# Primarch Poetry



## HalfAPrimarch (Apr 27, 2016)

A friend told me to post this here,
although I thought that just a mere
poem would make the topic miss.
Well, anyway, I present you guys this:

First one the stubborn, kept secrets within,
was also the first to hunt down his own kin.


The Second one peaceful, forgiveness his pace,
his life had been ended with a smile on his face.


The Third one proud and without care,
now weeping and cold in the dark somewhere.


Fourth one short-tempered with childish behaviour,
seeking out only revenge he could savour.


Fifth often forgotten, too fast to be seen,
still eager to fulfil his promise to 15.


The Sixth the untamed, the wildest offspring,
now executioner and the Wolven King


To a heavy duty the Seventh was bound,
masochistic, yet proud and standing his ground.


The Eighth was the sadist and fear was his reign,
too twisted to ever take shape again.


The Ninth was divine, all daemons he’d sear,
killed by his brother, leaving a bloody tear.


The flesh is weak, replace all you must,
though slain was the Tenth by his person of trust.


----------



## HalfAPrimarch (Apr 27, 2016)

The Eleventh one broken and cracked to the core,
seeking peace in death forevermore.


Twelfth was the butcher, always ready to die,
was drowned in rage through the cause of a lie.


Thirteenth, the righteous, the most perfect son,
does everything better than others could’ve done.


Fourteenth so spiteful and easy to provoke,
his only aim was his own ego to stroke.


The Fifteenth, the one that saw it all through,
yet fooled by the trickster without having a clue.


Sixteenth, the favourite, the one without sin,
unaware of how corruption blossomed within.


Seventeenth plotting and quite weak-tempered,
couldn’t go ten seconds without being pampered.


The Eighteenth pure-hearted and always nice,
the Eighth would make sure he’d pay the price.


Nineteenth was agile and sneaky to the core,
bound to exile, leaving nevermore.


Now the twentieth, leaving no one know,
whom is a friend and whom is foe.


 No, what is this, ‘tis not how it’s done!
There’s no such thing as twenty-one!
"I remain in the shadows for my time to come,
but I’ve had my fun and now I’ll be gone!"
If you ain’t Alpharius, then another son…?
"Well, yes and no, my name is Omegon."


----------



## ExaltedUrizen (Jul 26, 2013)

Love most of them, except Lorgar's one.

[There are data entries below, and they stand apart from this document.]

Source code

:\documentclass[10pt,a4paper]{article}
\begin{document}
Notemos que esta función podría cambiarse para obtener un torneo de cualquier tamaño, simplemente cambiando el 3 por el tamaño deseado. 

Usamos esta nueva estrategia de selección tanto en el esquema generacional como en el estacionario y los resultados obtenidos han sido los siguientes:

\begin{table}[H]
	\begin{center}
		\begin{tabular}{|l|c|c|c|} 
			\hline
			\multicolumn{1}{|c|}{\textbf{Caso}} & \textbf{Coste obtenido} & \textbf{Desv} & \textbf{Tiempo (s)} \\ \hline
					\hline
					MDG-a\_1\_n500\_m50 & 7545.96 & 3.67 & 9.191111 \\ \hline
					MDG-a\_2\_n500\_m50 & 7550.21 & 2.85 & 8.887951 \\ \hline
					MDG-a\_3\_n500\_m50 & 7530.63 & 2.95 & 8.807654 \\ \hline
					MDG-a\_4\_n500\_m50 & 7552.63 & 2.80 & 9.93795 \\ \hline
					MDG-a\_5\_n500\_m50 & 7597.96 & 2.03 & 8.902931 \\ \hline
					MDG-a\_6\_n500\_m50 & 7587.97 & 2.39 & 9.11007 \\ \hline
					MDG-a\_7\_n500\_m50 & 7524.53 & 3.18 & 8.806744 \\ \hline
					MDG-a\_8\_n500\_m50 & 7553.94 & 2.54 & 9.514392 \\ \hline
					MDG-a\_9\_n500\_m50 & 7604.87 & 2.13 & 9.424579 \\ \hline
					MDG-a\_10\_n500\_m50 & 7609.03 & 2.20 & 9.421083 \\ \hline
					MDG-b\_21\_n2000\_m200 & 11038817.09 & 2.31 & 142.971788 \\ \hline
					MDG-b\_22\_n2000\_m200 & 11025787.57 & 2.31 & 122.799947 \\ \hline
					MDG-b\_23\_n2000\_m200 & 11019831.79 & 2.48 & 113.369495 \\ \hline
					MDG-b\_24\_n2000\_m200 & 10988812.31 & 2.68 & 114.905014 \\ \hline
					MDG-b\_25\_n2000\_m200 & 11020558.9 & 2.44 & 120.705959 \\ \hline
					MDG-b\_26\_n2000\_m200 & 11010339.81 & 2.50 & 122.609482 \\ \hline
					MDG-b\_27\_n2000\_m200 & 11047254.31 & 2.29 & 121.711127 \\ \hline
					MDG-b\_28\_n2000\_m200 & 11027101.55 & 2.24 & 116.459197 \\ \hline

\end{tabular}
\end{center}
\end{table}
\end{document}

Seems a bit harsh haha.


----------



## HalfAPrimarch (Apr 27, 2016)

Maybe, haha. But every time I'm trying to write something remotely nice about him, I remember Argel Tal's story. And then I remember Erebus.
And then I suddenly feel like I should go for a different approach, regarding what he deserves...


----------



## ExaltedUrizen (Jul 26, 2013)

Yeah you're right, but I am a bit biased haha


----------



## HalfAPrimarch (Apr 27, 2016)

Oh, I can tell, Mr. "ExaltedUrizen with a Word Bearer as his profile picture and a quote of Erebus in his signature", I can tell... Don't need to investigate for that one! But I'm a bit biased too on this one. Lorgar is probably the one I like the least of all. Then Girlyman- I mean Guilliman. Because as much as I dislike Fulgrim... He has style sometimes.


----------



## Red Server (Oct 30, 2016)

I dont think mortarions really suits the character, as in my opinion it was less an ego to stroke and more self loathing and an inability to move past his own failures as an individual that drove him to just generally be a bitter spiteful person. Its why falling to nurgle actually kinda suited him in the end, as he was already a ball of misery and self loathing concealed behind a mask of stony bitter spite that all nurgle had to do was drive him to a point of utter despair and hopelessness and then pick up his new daemon primarch when mortarion was at his worse. It certainly helps to rationalize why he isn't out killing imperial scum as often as angron when he got daemonfied as I'm sure losing every important personal battle in your life would go a way to demoralizing any individual, even a primarch.
Buuut this is your poem and your interpretation of the primarchs so eh.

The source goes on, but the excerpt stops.